- [What you are asked to do]
Below is some data. Retype exactly the lines starting at the one with "## Contributing" and ending at the one with "## Resources".

- [Extracted data]
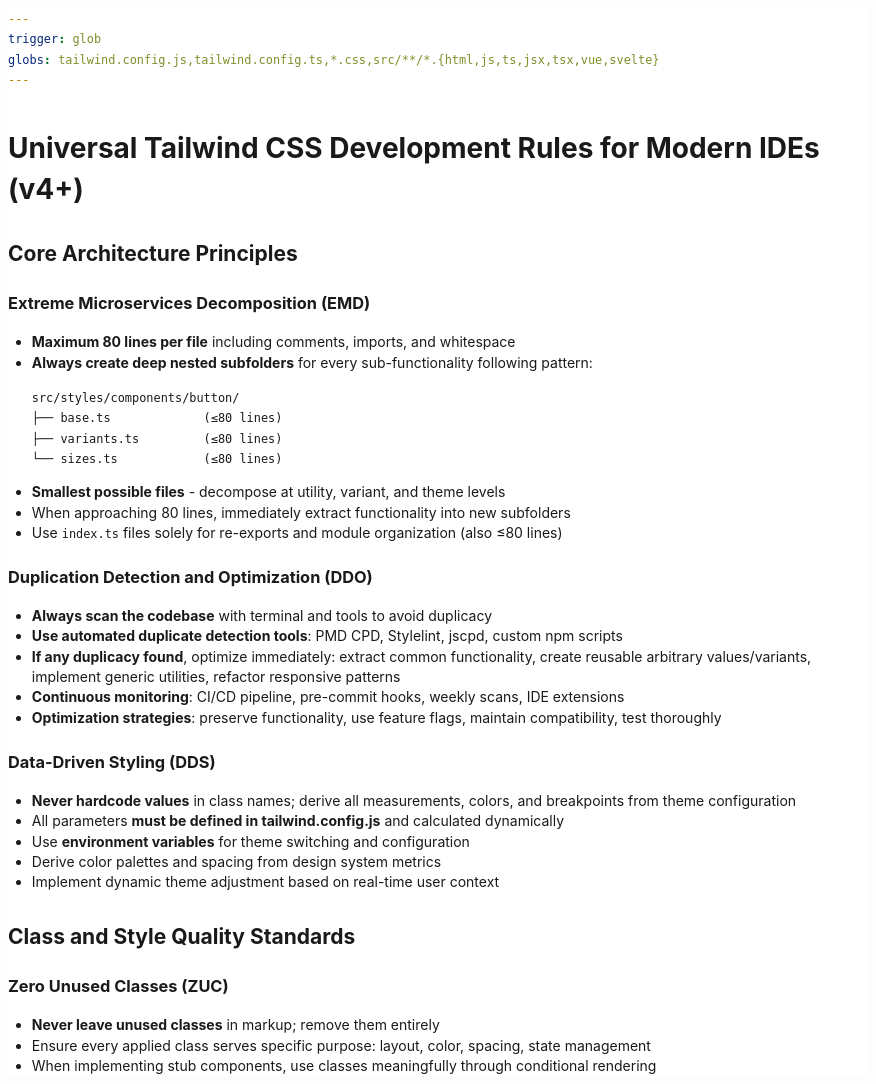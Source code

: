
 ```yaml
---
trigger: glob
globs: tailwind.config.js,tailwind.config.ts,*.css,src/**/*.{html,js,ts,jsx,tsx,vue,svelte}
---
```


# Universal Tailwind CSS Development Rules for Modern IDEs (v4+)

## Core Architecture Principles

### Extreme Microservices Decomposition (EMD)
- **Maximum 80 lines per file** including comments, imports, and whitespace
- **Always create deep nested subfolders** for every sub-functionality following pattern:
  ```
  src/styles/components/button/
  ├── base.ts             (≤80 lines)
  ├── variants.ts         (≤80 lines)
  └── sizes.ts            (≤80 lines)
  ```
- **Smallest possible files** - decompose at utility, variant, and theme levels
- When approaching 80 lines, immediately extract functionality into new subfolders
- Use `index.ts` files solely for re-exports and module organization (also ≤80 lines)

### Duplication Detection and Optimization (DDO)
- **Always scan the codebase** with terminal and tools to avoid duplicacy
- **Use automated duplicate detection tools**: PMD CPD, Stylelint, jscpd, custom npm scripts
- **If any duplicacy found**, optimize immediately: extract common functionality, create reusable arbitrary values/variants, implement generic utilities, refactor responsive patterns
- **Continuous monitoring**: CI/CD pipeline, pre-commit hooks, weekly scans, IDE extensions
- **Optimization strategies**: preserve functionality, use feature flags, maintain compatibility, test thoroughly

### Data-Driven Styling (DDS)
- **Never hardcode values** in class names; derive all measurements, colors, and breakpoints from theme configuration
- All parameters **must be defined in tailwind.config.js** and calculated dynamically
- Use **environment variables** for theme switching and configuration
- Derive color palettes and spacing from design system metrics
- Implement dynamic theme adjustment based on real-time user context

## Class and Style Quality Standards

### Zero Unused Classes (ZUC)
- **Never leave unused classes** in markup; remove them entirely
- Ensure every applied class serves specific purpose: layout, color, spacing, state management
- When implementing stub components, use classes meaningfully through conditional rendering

...

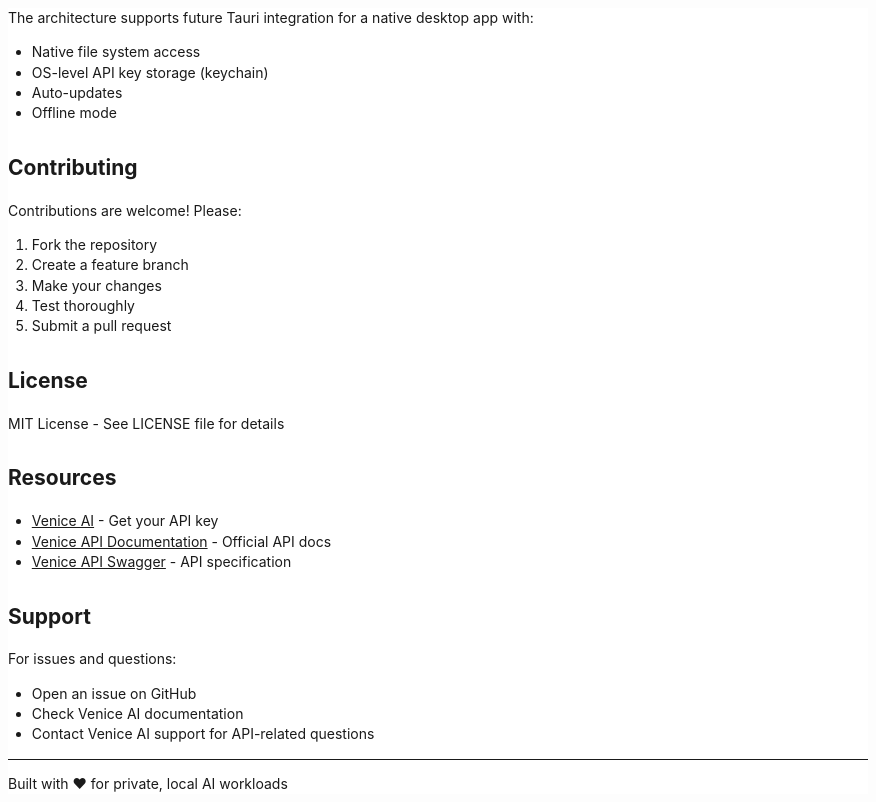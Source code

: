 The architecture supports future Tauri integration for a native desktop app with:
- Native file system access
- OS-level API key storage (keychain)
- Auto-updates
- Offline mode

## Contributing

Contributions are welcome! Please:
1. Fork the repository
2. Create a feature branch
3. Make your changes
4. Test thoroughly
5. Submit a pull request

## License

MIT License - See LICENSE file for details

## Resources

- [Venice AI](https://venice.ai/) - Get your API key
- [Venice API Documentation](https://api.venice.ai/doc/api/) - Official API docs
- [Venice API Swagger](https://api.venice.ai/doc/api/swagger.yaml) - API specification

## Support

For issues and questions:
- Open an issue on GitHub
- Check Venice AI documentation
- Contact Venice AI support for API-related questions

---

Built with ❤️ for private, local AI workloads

- [Solved problem]
## Contributing

Contributions are welcome! Please:
1. Fork the repository
2. Create a feature branch
3. Make your changes
4. Test thoroughly
5. Submit a pull request

## License

MIT License - See LICENSE file for details

## Resources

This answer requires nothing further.